Convergence 2025
14 October 2025News

Investor-driven transparency takes centre stage in ILS

At Convergence 2025, taking place 13-15 October, the conversation among leading ILS managers and investors highlighted a simple but profound truth: in the maturing ILS market, transparency is no longer optional — it has become the currency of trust.

As panellists explored investor appetite, portfolio construction and evolving risk structures during Session 2: When Markets Shake, ILS Holds, one theme emerged clearly: without visibility, capital will hesitate.

Joe Tolen (pictured second from right), senior investment director, credit investment group at Cambridge Associates, observed: “I think a bit more hand-holding in education around ILS where we’re at in the cycle… this element wasn’t quite there five years ago, and I think it’s come a really long way.” The emphasis was not just on teaching investors what the asset class entails, but on offering detailed insights into cycle management, pricing and market size.

Dan Conklin (pictured middle), alternative capital partners Americas from Swiss Re, expanded on the point, noting that transparency aligns investors and risk carriers: “Investors are increasingly looking for transparency, and if it’s your business, you’re able to provide deeper levels of transparency than perhaps if you’re an independent manager searching the market for different types of risks.” Transparency enables investors to update boards confidently, while also fostering trust over longer-duration commitments.

Panellists also highlighted the growing demand for data and reporting standards.
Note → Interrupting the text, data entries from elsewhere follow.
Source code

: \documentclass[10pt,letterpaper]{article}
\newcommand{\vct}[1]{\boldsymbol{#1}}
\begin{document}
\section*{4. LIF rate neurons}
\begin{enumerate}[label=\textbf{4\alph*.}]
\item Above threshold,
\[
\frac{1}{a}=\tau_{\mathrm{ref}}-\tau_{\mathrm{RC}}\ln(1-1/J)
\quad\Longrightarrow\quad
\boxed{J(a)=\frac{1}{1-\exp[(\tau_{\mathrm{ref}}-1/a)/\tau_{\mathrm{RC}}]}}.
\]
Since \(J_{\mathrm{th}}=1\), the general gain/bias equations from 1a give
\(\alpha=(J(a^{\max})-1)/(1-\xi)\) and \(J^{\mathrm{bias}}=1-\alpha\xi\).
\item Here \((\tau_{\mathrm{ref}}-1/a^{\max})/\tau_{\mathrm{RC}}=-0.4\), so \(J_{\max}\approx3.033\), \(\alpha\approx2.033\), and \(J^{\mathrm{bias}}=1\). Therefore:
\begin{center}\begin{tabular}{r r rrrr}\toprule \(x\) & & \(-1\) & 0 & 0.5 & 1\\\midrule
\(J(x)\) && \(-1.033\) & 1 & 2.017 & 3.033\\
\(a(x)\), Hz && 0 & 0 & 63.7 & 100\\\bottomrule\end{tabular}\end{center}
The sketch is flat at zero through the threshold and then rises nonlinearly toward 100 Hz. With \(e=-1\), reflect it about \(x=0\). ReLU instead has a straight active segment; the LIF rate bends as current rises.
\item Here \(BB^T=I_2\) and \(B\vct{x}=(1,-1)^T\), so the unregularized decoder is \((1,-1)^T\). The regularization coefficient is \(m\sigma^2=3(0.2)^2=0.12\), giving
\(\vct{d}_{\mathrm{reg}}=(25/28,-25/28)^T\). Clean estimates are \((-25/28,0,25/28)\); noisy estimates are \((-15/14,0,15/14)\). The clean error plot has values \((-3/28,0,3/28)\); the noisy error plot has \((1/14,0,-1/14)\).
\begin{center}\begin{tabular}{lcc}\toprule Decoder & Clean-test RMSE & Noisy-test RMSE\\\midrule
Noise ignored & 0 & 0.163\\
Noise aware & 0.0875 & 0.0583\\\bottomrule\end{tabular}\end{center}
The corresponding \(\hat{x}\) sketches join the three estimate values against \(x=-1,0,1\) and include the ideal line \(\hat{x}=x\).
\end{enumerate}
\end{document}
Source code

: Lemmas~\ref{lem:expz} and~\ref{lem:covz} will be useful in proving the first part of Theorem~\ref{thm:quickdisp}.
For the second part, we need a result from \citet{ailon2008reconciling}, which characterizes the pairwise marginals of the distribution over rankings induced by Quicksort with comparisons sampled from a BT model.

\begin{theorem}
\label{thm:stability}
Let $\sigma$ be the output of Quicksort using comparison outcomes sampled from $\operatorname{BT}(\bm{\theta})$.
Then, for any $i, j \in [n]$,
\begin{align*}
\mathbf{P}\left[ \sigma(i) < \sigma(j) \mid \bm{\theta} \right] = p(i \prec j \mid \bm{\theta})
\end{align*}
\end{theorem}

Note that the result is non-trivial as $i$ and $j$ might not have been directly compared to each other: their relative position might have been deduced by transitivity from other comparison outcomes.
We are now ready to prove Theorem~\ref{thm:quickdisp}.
Investors now want clarity on how contracts are priced, historical default rates and expected returns. “Many of our clients want to understand what they are exposed to. They don’t want surprises in their portfolio. Transparency is definitely key in the decision-making,” Tolen noted.

This transparency push is reshaping investor behaviour. Vincent Mutolo (pictured left), senior managing director, investment banking at CAC Specialty explained that long-tail risk and casualty ILS are now attracting investors willing to commit for three to five years — a significant shift from the early days when 12-month liquidity dominated. The deeper insight into risk exposure, combined with the ability to see track records against actual outcomes, is enabling a new generation of informed allocations.

Ultimately, the message was clear: in an era of abundant capital and complex risk structures, transparency and education are inseparable. Managers who embrace it can secure trust, attract capital and grow alongside a more sophisticated investor base.